▸ **TASK INSTRUCTIONS**
Looking at the data below, how many lines include the word "https"? Respond with the number only.

▸ **SOURCE RECORDS**
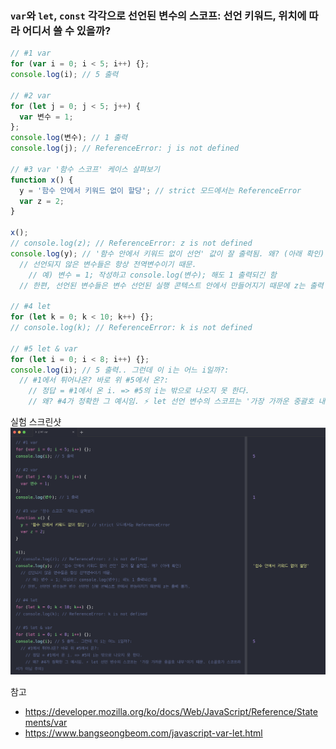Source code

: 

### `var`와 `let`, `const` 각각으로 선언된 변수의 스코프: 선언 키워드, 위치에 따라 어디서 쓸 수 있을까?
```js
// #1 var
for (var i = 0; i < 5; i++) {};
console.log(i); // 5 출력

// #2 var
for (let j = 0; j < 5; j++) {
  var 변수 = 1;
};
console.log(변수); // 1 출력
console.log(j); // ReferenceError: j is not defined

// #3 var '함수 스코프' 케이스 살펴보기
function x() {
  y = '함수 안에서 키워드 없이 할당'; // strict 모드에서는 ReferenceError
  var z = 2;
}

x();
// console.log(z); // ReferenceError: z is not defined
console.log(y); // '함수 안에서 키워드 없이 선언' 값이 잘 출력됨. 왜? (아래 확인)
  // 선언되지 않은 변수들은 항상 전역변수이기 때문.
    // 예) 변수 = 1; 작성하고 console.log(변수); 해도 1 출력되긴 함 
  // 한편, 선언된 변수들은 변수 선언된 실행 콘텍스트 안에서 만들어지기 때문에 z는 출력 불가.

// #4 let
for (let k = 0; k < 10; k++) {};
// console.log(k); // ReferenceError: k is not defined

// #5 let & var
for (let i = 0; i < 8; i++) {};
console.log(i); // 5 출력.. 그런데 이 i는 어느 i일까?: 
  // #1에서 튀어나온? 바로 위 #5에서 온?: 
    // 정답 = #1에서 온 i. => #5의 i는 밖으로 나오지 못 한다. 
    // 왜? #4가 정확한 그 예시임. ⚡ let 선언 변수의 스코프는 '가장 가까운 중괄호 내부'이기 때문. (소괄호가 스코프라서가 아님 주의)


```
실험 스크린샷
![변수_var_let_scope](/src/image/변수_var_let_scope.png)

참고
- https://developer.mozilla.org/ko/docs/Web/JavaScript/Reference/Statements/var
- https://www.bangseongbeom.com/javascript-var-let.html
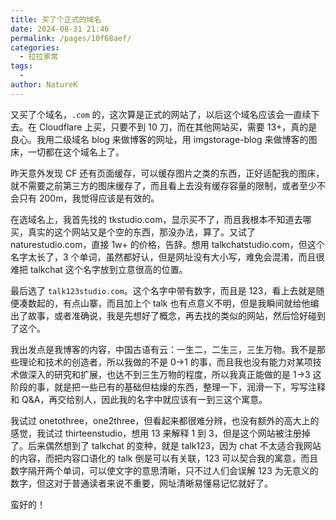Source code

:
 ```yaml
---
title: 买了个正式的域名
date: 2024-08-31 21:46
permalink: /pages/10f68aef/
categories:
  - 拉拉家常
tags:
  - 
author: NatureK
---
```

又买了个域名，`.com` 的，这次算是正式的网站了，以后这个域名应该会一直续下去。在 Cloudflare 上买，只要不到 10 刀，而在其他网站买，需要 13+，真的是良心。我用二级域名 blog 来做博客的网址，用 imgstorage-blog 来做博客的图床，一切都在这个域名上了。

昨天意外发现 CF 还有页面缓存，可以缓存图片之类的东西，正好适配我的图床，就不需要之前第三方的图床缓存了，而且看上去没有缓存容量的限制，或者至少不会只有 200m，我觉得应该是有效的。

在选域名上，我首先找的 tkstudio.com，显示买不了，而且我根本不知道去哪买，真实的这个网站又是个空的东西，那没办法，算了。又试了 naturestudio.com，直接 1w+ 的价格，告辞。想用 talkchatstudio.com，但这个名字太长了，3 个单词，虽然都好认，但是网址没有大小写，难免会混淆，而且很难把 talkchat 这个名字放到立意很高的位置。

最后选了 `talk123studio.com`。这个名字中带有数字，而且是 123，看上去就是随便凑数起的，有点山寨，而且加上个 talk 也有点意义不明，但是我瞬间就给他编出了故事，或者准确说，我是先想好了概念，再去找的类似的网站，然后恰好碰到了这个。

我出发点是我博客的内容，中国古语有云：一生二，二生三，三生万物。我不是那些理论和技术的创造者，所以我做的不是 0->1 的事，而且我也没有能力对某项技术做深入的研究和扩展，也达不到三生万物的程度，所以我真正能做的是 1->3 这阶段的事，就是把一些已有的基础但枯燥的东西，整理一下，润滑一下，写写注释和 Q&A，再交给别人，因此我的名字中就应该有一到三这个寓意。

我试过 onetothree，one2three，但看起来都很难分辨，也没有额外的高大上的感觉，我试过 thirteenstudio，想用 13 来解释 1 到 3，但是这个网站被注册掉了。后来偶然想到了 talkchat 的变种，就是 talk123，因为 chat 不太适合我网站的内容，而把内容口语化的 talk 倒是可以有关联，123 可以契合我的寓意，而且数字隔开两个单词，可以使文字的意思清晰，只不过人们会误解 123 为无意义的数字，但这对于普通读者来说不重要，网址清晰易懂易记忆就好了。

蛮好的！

▸ **FINISHED EXERCISE**
2